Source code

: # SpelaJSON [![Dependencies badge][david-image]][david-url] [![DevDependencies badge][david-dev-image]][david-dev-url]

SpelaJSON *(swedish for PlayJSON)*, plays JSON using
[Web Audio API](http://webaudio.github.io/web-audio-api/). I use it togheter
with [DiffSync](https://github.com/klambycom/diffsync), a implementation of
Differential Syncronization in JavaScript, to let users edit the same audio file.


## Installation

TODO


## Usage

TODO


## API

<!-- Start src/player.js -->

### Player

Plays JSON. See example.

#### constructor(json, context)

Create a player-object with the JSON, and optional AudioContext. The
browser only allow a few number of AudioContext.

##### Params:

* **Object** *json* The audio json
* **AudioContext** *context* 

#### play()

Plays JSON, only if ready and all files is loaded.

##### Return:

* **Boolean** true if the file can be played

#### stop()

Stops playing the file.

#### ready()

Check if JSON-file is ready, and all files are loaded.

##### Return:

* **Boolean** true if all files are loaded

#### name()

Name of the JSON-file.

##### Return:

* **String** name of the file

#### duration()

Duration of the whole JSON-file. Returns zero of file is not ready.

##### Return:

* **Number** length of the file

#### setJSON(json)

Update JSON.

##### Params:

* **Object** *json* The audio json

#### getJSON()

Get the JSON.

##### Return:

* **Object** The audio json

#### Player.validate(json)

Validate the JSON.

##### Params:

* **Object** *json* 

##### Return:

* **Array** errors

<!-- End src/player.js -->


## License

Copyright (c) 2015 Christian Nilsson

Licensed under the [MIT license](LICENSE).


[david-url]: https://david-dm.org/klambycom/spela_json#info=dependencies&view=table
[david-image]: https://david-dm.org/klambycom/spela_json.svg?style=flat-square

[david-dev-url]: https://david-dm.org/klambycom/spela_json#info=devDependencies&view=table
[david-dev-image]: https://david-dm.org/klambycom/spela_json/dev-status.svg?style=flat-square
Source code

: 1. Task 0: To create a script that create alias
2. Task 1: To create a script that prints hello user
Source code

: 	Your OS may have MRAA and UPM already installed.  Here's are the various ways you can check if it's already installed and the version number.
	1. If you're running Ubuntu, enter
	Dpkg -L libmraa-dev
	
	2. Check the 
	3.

========

- [ABOUT THIS EXERCISE]: Say the number of lines in the records above that include the string "true", and no more.

- [ANSWER BELOW]: 2